Fernando del Pino Calvo Sotelo

December 19, 2018

With a simple abracadabra, French President Emmanuel Macron, affiliated to the French Socialist Party since he was 24 years old and former minister of Economy in the Socialist government of Mr. Hollande and Mr. Valls, managed to present himself two years ago as new sap at the head of a new party of vague ideology that, as fashion dictates, avoided using the noun “party” in its initials and declared itself ” transversal “. In yet another example of politicians’ ability to transform themselves from frog to prince, Macron won the Presidency and his En Marche party won a comfortable absolute majority in the French Assembly with a seemingly hopeful program which suggested that, at last, the French people had realized that their cultural and economic Socialism (the worst legacy of their bloody Revolution) was slowly leading them towards a fate undoubtedly undeserved for a country with such a rich heritage and culture and such a beautiful language. France “rolled with extraordinary smoothness down the slope,” as Dickens had already observed. Cultural socialism fostered envy and coercive equality at the cost of freedom, justice and the noble admiration of the talents of others, and the French economic model (blindly copied by our pitiful Spanish political class) fitted better into the definition of failure than success. The unemployment rate has been around 10% for years (almost three times higher than in Germany or the USA) due to a rigid labor system and an ankylosing bureaucracy; per capita income has been practically stagnant for two decades; the public deficit seems perpetual (the last surplus dates from 1974), and above all, the French suffer the greatest fiscal pressure in the world, a real tax hell.

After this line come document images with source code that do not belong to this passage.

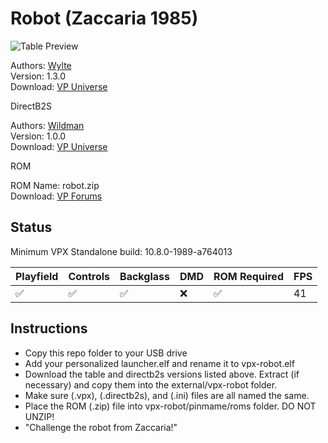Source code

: # Robot (Zaccaria 1985)

![Table Preview](https://vpuniverse.com/screenshots/monthly_2022_12/ExtraGI.png.b07845cf3f1d30d5d8a0f85674cf994a.png)

Authors: [Wylte](https://vpuniverse.com/profile/40718-wylte/)  
Version: 1.3.0  
Download: [VP Universe](https://vpuniverse.com/files/file/11484-robot-zaccaria-1985/)

DirectB2S

Authors: [Wildman](https://vpuniverse.com/profile/5-wildman//)  
Version: 1.0.0  
Download: [VP Universe](https://vpuniverse.com/files/file/11844-robot-zaccaria-1985/)  

ROM

ROM Name: robot.zip  
Download: [VP Forums](https://www.vpforums.org/index.php?app=downloads&showfile=622)

## Status 

Minimum VPX Standalone build: 10.8.0-1989-a764013

| Playfield | Controls | Backglass | DMD | ROM Required | FPS | 
|-----------|----------|-----------|-----|--------------|-----|
| :white_check_mark: | :white_check_mark: | :white_check_mark: | :x: | :white_check_mark: | 41 |

## Instructions

- Copy this repo folder to your USB drive
- Add your personalized launcher.elf and rename it to vpx-robot.elf
- Download the table and directb2s versions listed above. Extract (if necessary) and copy them into the external/vpx-robot folder.
- Make sure (.vpx), (.directb2s), and (.ini) files are all named the same.
- Place the ROM (.zip) file into vpx-robot/pinmame/roms folder. DO NOT UNZIP!
- "Challenge the robot from Zaccaria!" 
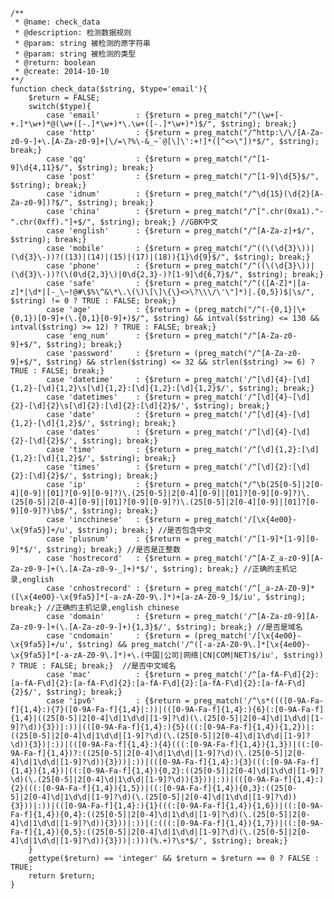    /**
     * @name: check_data
     * @description: 检测数据规则
     * @param: string 被检测的原字符串
     * @param: string 被检测的类型
     * @return: boolean
     * @create: 2014-10-10
    **/
    function check_data($string, $type='email'){
        $return = FALSE;
        switch($type){
            case 'email'        : {$return = preg_match("/^(\w+[-+.]*\w+)*@(\w+([-.]*\w+)*\.\w+([-.]*\w+)*)$/", $string); break;}
            case 'http'         : {$return = preg_match("/^http:\/\/[A-Za-z0-9-]+\.[A-Za-z0-9]+[\/=\?%\-&_~`@[\]\':+!]*([^<>\"])*$/", $string); break;}
            case 'qq'           : {$return = preg_match("/^[1-9]\d{4,11}$/", $string); break;}
            case 'post'         : {$return = preg_match("/^[1-9]\d{5}$/", $string); break;}
            case 'idnum'        : {$return = preg_match("/^\d{15}(\d{2}[A-Za-z0-9])?$/", $string); break;}
            case 'china'        : {$return = preg_match("/^[".chr(0xa1)."-".chr(0xff)."]+$/", $string); break;} //GBK中文
            case 'english'      : {$return = preg_match("/^[A-Za-z]+$/", $string); break;}
            case 'mobile'       : {$return = preg_match("/^((\(\d{3}\))|(\d{3}\-))?((13)|(14)|(15)|(17)|(18)){1}\d{9}$/", $string); break;}
            case 'phone'        : {$return = preg_match("/^((\(\d{3}\))|(\d{3}\-))?(\(0\d{2,3}\)|0\d{2,3}-)?[1-9]\d{6,7}$/", $string); break;}
            case 'safe'         : {$return = preg_match("/^(([A-Z]*|[a-z]*|\d*|[-_\~!@#\$%\^&\*\.\(\)\[\]\{\}<>\?\\\/\'\"]*)|.{0,5})$|\s/", $string) != 0 ? TRUE : FALSE; break;}
            case 'age'          : {$return = (preg_match("/^(-{0,1}|\+{0,1})[0-9]+(\.{0,1}[0-9]+)$/", $string) && intval($string) <= 130 && intval($string) >= 12) ? TRUE : FALSE; break;}
            case 'eng_num'      : {$return = preg_match("/^[A-Za-z0-9]+$/", $string); break;}
            case 'password'     : {$return = (preg_match("/^[A-Za-z0-9]+$/", $string) && strlen($string) <= 32 && strlen($string) >= 6) ? TRUE : FALSE; break;}
            case 'datetime'     : {$return = preg_match('/^[\d]{4}-[\d]{1,2}-[\d]{1,2}\s[\d]{1,2}:[\d]{1,2}:[\d]{1,2}$/', $string); break;}
            case 'datetimes'    : {$return = preg_match('/^[\d]{4}-[\d]{2}-[\d]{2}\s[\d]{2}:[\d]{2}:[\d]{2}$/', $string); break;}
            case 'date'         : {$return = preg_match('/^[\d]{4}-[\d]{1,2}-[\d]{1,2}$/', $string); break;}
            case 'dates'        : {$return = preg_match('/^[\d]{4}-[\d]{2}-[\d]{2}$/', $string); break;}
            case 'time'         : {$return = preg_match('/^[\d]{1,2}:[\d]{1,2}:[\d]{1,2}$/', $string); break;}
            case 'times'        : {$return = preg_match('/^[\d]{2}:[\d]{2}:[\d]{2}$/', $string); break;}
            case 'ip'           : {$return = preg_match("/^\b(25[0-5]|2[0-4][0-9]|[01]?[0-9][0-9]?)\.(25[0-5]|2[0-4][0-9]|[01]?[0-9][0-9]?)\.(25[0-5]|2[0-4][0-9]|[01]?[0-9][0-9]?)\.(25[0-5]|2[0-4][0-9]|[01]?[0-9][0-9]?)\b$/", $string); break;}
            case 'incchinese'   : {$return = preg_match('/[\x{4e00}-\x{9fa5}]+/u', $string); break;} //是否包含中文
            case 'plusnum'      : {$return = preg_match('/^[1-9]*[1-9][0-9]*$/', $string); break;} //是否是正整数
            case 'hostrecord'   : {$return = preg_match('/^[A-Z_a-z0-9][A-Za-z0-9-]+(\.[A-Za-z0-9-_]+)*$/', $string); break;} //正确的主机记录,english
            case 'cnhostrecord' : {$return = preg_match('/^[_a-zA-Z0-9]*([\x{4e00}-\x{9fa5}]*[-a-zA-Z0-9\.]*)+[a-zA-Z0-9_]$/iu', $string); break;} //正确的主机记录,english chinese
            case 'domain'       : {$return = preg_match('/^[A-Za-z0-9][A-Za-z0-9-]+(\.[A-Za-z0-9-]+){1,3}$/', $string); break;} //是否是域名
            case 'cndomain'     : {$return = (preg_match('/[\x{4e00}-\x{9fa5}]+/u', $string) && preg_match('/^([-a-zA-Z0-9\.]*[\x{4e00}-\x{9fa5}]*[-a-zA-Z0-9\.]*)+\.(中国|公司|网络|CN|COM|NET)$/iu', $string)) ? TRUE : FALSE; break;}  //是否中文域名
            case 'mac'          : {$return = preg_match('/^[a-fA-F\d]{2}:[a-fA-F\d]{2}:[a-fA-F\d]{2}:[a-fA-F\d]{2}:[a-fA-F\d]{2}:[a-fA-F\d]{2}$/', $string); break;}
            case 'ipv6'         : {$return = preg_match('/^\s*((([0-9A-Fa-f]{1,4}:){7}([0-9A-Fa-f]{1,4}|:))|(([0-9A-Fa-f]{1,4}:){6}(:[0-9A-Fa-f]{1,4}|((25[0-5]|2[0-4]\d|1\d\d|[1-9]?\d)(\.(25[0-5]|2[0-4]\d|1\d\d|[1-9]?\d)){3})|:))|(([0-9A-Fa-f]{1,4}:){5}(((:[0-9A-Fa-f]{1,4}){1,2})|:((25[0-5]|2[0-4]\d|1\d\d|[1-9]?\d)(\.(25[0-5]|2[0-4]\d|1\d\d|[1-9]?\d)){3})|:))|(([0-9A-Fa-f]{1,4}:){4}(((:[0-9A-Fa-f]{1,4}){1,3})|((:[0-9A-Fa-f]{1,4})?:((25[0-5]|2[0-4]\d|1\d\d|[1-9]?\d)(\.(25[0-5]|2[0-4]\d|1\d\d|[1-9]?\d)){3}))|:))|(([0-9A-Fa-f]{1,4}:){3}(((:[0-9A-Fa-f]{1,4}){1,4})|((:[0-9A-Fa-f]{1,4}){0,2}:((25[0-5]|2[0-4]\d|1\d\d|[1-9]?\d)(\.(25[0-5]|2[0-4]\d|1\d\d|[1-9]?\d)){3}))|:))|(([0-9A-Fa-f]{1,4}:){2}(((:[0-9A-Fa-f]{1,4}){1,5})|((:[0-9A-Fa-f]{1,4}){0,3}:((25[0-5]|2[0-4]\d|1\d\d|[1-9]?\d)(\.(25[0-5]|2[0-4]\d|1\d\d|[1-9]?\d)){3}))|:))|(([0-9A-Fa-f]{1,4}:){1}(((:[0-9A-Fa-f]{1,4}){1,6})|((:[0-9A-Fa-f]{1,4}){0,4}:((25[0-5]|2[0-4]\d|1\d\d|[1-9]?\d)(\.(25[0-5]|2[0-4]\d|1\d\d|[1-9]?\d)){3}))|:))|(:(((:[0-9A-Fa-f]{1,4}){1,7})|((:[0-9A-Fa-f]{1,4}){0,5}:((25[0-5]|2[0-4]\d|1\d\d|[1-9]?\d)(\.(25[0-5]|2[0-4]\d|1\d\d|[1-9]?\d)){3}))|:)))(%.+)?\s*$/', $string); break;}
        }
        gettype($return) == 'integer' && $return = $return == 0 ? FALSE : TRUE;
        return $return;
    }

Well, in just 18 months, Macron’s hope has been dashed: his popularity remains around 20% (like the unpopular Hollande) and for weeks the country has been suffering violent street protests that initially seemed to be a reaction against a “green” tax (do you pay less or does it hurt less depending on color?) aimed at fighting climate change, that superstition formerly known as global warming and turned into a secular religion of mandatory belief. Ironically, it is quite possible that the demonstrators protesting against the “solution” are the same as those who demonstrated for fighting the “threat” of climate change a few years ago, during the Paris Climate summit. At the time, they probably believed that what the new druids were proposing to them was just something poetic and innocuous, like intertwining their hands and humming a hippie song, and they have shockingly realized that what the druids really want is to take their money away through more taxes and an extremely expensive energy.

The fact is that violent protests taking place just eighteen months after free elections were held have achieved the surrender of the President of the Republic who, legitimizing the violence of the mob, first withdrew the “green” tax and, as the protests continued, promised to increase public spending even more, raise taxes for the rich (of course) and also raise the minimum wage (a measure that, as we shall soon see in Spain, only increases unemployment of the youth and the unskilled).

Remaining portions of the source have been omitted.